Second, you should begin heavily relying on Github PRs for branch management and code reviews. There’s no particular reason to do this via PRs, but they are a very convenient mechanism to have code reviews shared between multiple participants, with a fairly easy viewing and commenting interface.
You should develop with an eye not only for small-scale codebase-local modularity and code quality, but also for the way different codebases you create interact and depend on each other, making sure that you pay attention to large-scale modularity between the codebases.

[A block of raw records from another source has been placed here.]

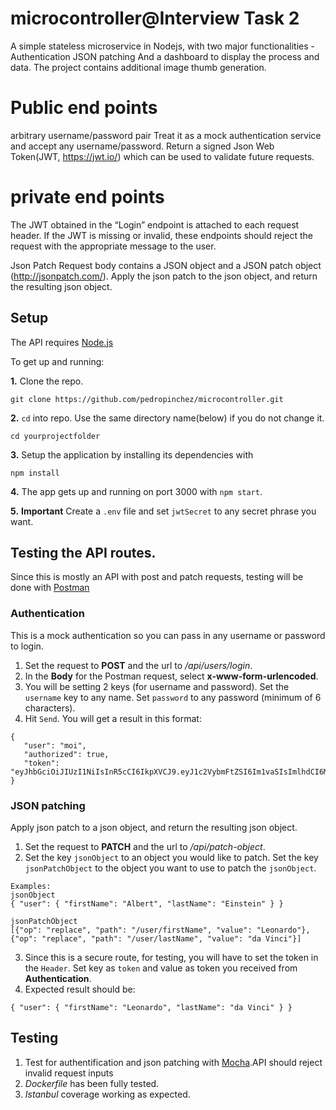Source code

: # microcontroller@Interview Task 2

A simple stateless microservice in Nodejs, with two major functionalities -  Authentication JSON patching And a dashboard to display the process and data. The project contains additional image thumb generation.

# Public end points

arbitrary username/password pair Treat it as a mock authentication service and accept any username/password. Return a signed Json Web Token(JWT, https://jwt.io/) which can be used to validate future requests.

# private end points

The JWT obtained in the “Login” endpoint is attached to each request header. If the JWT is missing or invalid, these endpoints should reject the request with the appropriate message to the user.

 Json Patch Request body contains a JSON object and a JSON patch object (http://jsonpatch.com/). Apply the json patch to the json object, and return the resulting json object.



## Setup

The API requires [Node.js](https://nodejs.org/en/download/)

To get up and running: 

**1.** Clone the repo.
```
git clone https://github.com/pedropinchez/microcontroller.git
```

**2.**  ```cd``` into repo. Use the same directory name(below) if you do not change it.
```
cd yourprojectfolder
```

**3.**  Setup the application by installing its dependencies with
```
npm install
```

**4.**  The app gets up and running on port 3000 with ```npm start```.

**5.**  **Important** Create a ```.env``` file and set ```jwtSecret``` to any secret phrase you want.
 
 
 ## Testing the API routes.

Since this is mostly an API with post and patch requests, testing will be done with [Postman](https://www.getpostman.com/)

### Authentication
This is a mock authentication so you can pass in any username or password to login.
 1. Set the request to **POST** and the url to _/api/users/login_. 
 2. In the **Body** for the Postman request, select **x-www-form-urlencoded**.
 3. You will be setting 2 keys (for username and password). Set the ```username``` key to any name. Set ```password``` to any password (minimum of 6 characters).
 4. Hit ```Send```. You will get a result in this format:
 ```
 {
    "user": "moi",
    "authorized": true,
    "token": "eyJhbGciOiJIUzI1NiIsInR5cCI6IkpXVCJ9.eyJ1c2VybmFtZSI6Im1vaSIsImlhdCI6MTUzMjAwNDkwMSwiZXhwIjoxNTMyMDI2NTAxfQ.sonItbpZ_yKsRLDXNfDqwN6yN5VbdMVDhgKAMxDmPFY"
}
 ```


 ### JSON patching
Apply json patch to a json object, and return the resulting json object.
 1. Set the request to **PATCH** and the url to _/api/patch-object_.
 2. Set the key ```jsonObject``` to an object you would like to patch. Set the key ```jsonPatchObject``` to the object you want to use to patch the ```jsonObject```.
 ```
 Examples:
 jsonObject
 { "user": { "firstName": "Albert", "lastName": "Einstein" } }

 jsonPatchObject
 [{"op": "replace", "path": "/user/firstName", "value": "Leonardo"}, {"op": "replace", "path": "/user/lastName", "value": "da Vinci"}]
 ```
 3. Since this is a secure route, for testing, you will have to set the token in the ```Header```. Set key as ```token``` and value as token you received from **Authentication**.
 4. Expected result should be:
 ```
 { "user": { "firstName": "Leonardo", "lastName": "da Vinci" } }
 ```

## Testing
 1. Test for authentification and json patching with [Mocha](https://mochajs.org/).API should reject invalid request inputs
 2. _Dockerfile_ has been fully tested.
 3. _Istanbul_ coverage working as expected.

- Modularity: The benefits of small-scale modularity translate also to large-scale modularity. Modular codebases are easier to test, easier to develop on, easier to use, and more reliable in the long term.
- Smooth Upgrade Paths: By focusing on large-scale modularity, you avoid strong dependencies between your large codebases. As a result, a codebase can be easily swapped out for another, as long as the behaviour of both is roughly identical. This allows you to retire old codebases and technologies as your needs outgrow them, without having to also fix all your other codebases.
- Technology Flexibility: By ensuring that your components are modular and have well-defined interfaces, you free ourselves from the constraint that all components are written using the same languages, technologies, operating systems, etc. This allows you to use the right tool for the job.
Very carefully document the interfaces of all your codebases. Specifically, each codebase should be well-defined in the ways one interacts with it, and interactions should be strictly limited to those that are documented. Avoid sharing code between codebases (except for general library code), as that creates very tight coupling that can be very hard to undo later. Codebases should communicate through well-defined and documented protocols, and nothing else.
When possible, you should have these protocols defined through language-agnostic REST APIs, with endpoints accepting JSON blobs describing requests and serving JSON blobs as results. JSON blobs should be incredibly well-defined, with every key present being documented, and allowing those keys and only those keys. Communication protocols should be versioned, with the version number being part of each JSON object, and with messages being rejected if the versions of the client and the server do not match. (This same idea is extensible to any other protocols and methods of communication – it does not have to be HTTP or JSON based, and could just as easily be ZeroMQ, inter-process communication, file-system based logging and messaging, etc.)